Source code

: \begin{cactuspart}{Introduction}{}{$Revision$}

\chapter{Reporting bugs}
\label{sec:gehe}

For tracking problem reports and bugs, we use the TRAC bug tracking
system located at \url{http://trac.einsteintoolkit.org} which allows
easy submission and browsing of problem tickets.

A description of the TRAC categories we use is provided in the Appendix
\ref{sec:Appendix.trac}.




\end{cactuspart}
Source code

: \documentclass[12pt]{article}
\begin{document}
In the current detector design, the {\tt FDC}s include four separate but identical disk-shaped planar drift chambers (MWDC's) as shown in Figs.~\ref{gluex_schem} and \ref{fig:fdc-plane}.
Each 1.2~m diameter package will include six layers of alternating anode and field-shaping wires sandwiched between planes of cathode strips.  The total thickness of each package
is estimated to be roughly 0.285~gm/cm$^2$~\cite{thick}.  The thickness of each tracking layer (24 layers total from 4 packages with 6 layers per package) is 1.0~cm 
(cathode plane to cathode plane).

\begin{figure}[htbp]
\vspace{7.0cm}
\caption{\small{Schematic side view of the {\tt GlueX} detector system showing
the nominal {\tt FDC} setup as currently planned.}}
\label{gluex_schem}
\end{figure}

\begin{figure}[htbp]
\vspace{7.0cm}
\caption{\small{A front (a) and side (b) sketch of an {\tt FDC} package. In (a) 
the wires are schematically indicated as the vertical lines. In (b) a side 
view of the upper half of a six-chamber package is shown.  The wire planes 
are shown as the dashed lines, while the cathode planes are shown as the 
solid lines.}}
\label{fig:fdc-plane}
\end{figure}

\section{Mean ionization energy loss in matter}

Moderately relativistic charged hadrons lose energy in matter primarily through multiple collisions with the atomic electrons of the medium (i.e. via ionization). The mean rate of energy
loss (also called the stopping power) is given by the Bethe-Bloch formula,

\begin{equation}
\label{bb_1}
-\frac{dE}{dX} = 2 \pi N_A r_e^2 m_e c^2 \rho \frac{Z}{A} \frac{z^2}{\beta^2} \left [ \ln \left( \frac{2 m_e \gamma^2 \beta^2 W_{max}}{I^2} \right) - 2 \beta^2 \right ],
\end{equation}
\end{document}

· · · · ·

## Exercise prompt
Down to the last character, restate every record.

## Your response
Source code

: \begin{cactuspart}{Introduction}{}{$Revision$}

\chapter{Reporting bugs}
\label{sec:gehe}

For tracking problem reports and bugs, we use the TRAC bug tracking
system located at \url{http://trac.einsteintoolkit.org} which allows
easy submission and browsing of problem tickets.

A description of the TRAC categories we use is provided in the Appendix
\ref{sec:Appendix.trac}.




\end{cactuspart}
Source code

: \documentclass[12pt]{article}
\begin{document}
In the current detector design, the {\tt FDC}s include four separate but identical disk-shaped planar drift chambers (MWDC's) as shown in Figs.~\ref{gluex_schem} and \ref{fig:fdc-plane}.
Each 1.2~m diameter package will include six layers of alternating anode and field-shaping wires sandwiched between planes of cathode strips.  The total thickness of each package
is estimated to be roughly 0.285~gm/cm$^2$~\cite{thick}.  The thickness of each tracking layer (24 layers total from 4 packages with 6 layers per package) is 1.0~cm 
(cathode plane to cathode plane).

\begin{figure}[htbp]
\vspace{7.0cm}
\caption{\small{Schematic side view of the {\tt GlueX} detector system showing
the nominal {\tt FDC} setup as currently planned.}}
\label{gluex_schem}
\end{figure}

\begin{figure}[htbp]
\vspace{7.0cm}
\caption{\small{A front (a) and side (b) sketch of an {\tt FDC} package. In (a) 
the wires are schematically indicated as the vertical lines. In (b) a side 
view of the upper half of a six-chamber package is shown.  The wire planes 
are shown as the dashed lines, while the cathode planes are shown as the 
solid lines.}}
\label{fig:fdc-plane}
\end{figure}

\section{Mean ionization energy loss in matter}

Moderately relativistic charged hadrons lose energy in matter primarily through multiple collisions with the atomic electrons of the medium (i.e. via ionization). The mean rate of energy
loss (also called the stopping power) is given by the Bethe-Bloch formula,

\begin{equation}
\label{bb_1}
-\frac{dE}{dX} = 2 \pi N_A r_e^2 m_e c^2 \rho \frac{Z}{A} \frac{z^2}{\beta^2} \left [ \ln \left( \frac{2 m_e \gamma^2 \beta^2 W_{max}}{I^2} \right) - 2 \beta^2 \right ],
\end{equation}
\end{document}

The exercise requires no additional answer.